Enfin, des lacunes en lien avec les recommandations de santé publique ont été mentionnées. Certains participants ont déclaré que la façon dont les recommandations de santé publique en lien avec l'alimentation sont émises ne permet pas de rejoindre la proportion de la population qui en a le plus besoin. En effet, les recommandations de santé publique semblent être accessibles aux personnes plus technophiles et possédant un niveau relativement bon de littératie. Ainsi, de nombreuses personnes avec un niveau de littératie plus faible, une charge mentale plus élevée due notamment à des contraintes socio-économiques ou encore moins technophiles sont moins touchées par ces recommandations. Les participants déplorent en outre le manque de communication entre la santé publique et les organismes.

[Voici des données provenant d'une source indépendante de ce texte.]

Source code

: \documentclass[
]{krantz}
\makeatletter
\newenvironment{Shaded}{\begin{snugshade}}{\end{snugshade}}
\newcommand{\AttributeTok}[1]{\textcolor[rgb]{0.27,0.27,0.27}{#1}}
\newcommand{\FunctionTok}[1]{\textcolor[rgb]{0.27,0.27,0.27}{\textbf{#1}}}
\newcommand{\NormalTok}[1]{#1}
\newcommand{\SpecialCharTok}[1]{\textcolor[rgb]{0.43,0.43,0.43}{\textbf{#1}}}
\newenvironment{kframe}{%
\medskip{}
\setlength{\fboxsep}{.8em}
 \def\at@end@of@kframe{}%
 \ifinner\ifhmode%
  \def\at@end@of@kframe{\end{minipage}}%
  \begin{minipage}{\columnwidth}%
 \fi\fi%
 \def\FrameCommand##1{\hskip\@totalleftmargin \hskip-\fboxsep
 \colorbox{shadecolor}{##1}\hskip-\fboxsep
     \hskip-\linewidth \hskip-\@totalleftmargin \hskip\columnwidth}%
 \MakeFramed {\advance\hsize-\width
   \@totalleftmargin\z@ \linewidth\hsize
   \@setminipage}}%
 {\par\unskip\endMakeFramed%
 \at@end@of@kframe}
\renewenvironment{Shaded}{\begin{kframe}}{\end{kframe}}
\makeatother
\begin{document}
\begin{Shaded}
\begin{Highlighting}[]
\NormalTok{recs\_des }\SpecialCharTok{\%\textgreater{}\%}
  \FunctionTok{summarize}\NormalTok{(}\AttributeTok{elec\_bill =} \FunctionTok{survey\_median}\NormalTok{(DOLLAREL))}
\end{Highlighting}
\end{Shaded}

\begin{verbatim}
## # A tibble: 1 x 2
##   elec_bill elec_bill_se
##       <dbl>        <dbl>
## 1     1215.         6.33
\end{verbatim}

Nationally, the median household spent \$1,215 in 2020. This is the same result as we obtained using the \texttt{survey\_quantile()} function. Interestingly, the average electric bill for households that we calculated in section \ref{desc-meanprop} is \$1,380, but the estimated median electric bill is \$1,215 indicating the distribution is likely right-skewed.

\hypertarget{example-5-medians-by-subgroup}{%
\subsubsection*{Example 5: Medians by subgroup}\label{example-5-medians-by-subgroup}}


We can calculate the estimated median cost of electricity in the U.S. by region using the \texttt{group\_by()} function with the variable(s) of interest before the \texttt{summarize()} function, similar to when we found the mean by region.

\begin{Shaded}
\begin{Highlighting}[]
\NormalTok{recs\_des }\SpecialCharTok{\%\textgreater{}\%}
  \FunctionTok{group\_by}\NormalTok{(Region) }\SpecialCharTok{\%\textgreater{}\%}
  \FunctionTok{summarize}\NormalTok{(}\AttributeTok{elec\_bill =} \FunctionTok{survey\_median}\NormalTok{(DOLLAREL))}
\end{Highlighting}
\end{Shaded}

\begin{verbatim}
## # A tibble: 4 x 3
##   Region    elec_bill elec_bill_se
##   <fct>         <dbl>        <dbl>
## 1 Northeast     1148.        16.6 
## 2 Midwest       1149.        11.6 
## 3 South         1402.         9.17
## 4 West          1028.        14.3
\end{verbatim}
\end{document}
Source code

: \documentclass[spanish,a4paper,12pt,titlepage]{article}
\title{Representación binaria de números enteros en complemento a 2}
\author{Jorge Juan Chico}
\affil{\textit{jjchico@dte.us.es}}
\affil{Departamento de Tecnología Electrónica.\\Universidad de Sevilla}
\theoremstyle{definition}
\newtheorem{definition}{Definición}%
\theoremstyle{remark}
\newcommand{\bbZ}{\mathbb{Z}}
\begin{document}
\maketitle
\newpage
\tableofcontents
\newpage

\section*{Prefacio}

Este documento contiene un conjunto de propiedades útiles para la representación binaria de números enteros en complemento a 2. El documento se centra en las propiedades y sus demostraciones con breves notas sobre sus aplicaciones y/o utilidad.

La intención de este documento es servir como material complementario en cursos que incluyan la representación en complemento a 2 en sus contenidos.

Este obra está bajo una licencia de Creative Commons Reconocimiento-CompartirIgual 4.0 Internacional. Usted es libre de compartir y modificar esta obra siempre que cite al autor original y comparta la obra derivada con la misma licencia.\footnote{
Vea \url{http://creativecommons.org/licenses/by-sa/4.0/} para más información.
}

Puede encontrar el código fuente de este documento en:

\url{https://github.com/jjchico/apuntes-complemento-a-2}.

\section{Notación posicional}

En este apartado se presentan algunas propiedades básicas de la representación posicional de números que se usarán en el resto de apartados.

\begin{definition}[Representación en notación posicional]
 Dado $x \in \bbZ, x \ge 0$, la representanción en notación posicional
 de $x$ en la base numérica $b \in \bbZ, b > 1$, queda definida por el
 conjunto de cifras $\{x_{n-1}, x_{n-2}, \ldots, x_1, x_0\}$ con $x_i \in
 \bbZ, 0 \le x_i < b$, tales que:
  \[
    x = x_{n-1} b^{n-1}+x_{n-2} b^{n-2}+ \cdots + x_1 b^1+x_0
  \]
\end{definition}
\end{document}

C'est parce que j'ai fait un podcast avec quelqu'un où est-ce qu'on en parle juste de ça, de comment les recommandations de santé publique en général sont faites pour les personnes qui vont chercher l'information. C'est fait pour des personnes dans la trente-quarantaine, qui qui a une bonne littératie, qui ont la place pour la charge mentale, c'est que tout va bien dans leur vie, qui ont des grands-parents, des cousins, qui vont garder leurs enfants et donc eux vont aller sur Internet et chercher quelle est la meilleure façon de nourrir mon enfant. c'est pas fait pour la personne qui est monoparentale, pas d'argent, a trois enfants à sa charge, qui n'a pas le temps d'aller lire, qui n'a pas le temps de faire les recherches. Les recommandations ne sont pas faites pour aller rejoindre la partie de la société qui en a le plus besoin parce que c'est ces personnes-là qui ont le plus besoin. C'est eux qui sont isolés, c'est eux qui n'ont pas une amie qui va lui dire, tu sais, c'est pas comme ça qu'on prépare un biberon, tu sais, c'est pas bien de donner ça à son enfant. C'est tout une couche qui est isolée, à qui ces recommandations-là devraient le plus... c'est eux qu'on devrait faire un effort pour aller rejoindre, parce que la santé publique devrait rejoindre tout le monde, donc c'est ça (entrevue 4, 3 juillet 2023).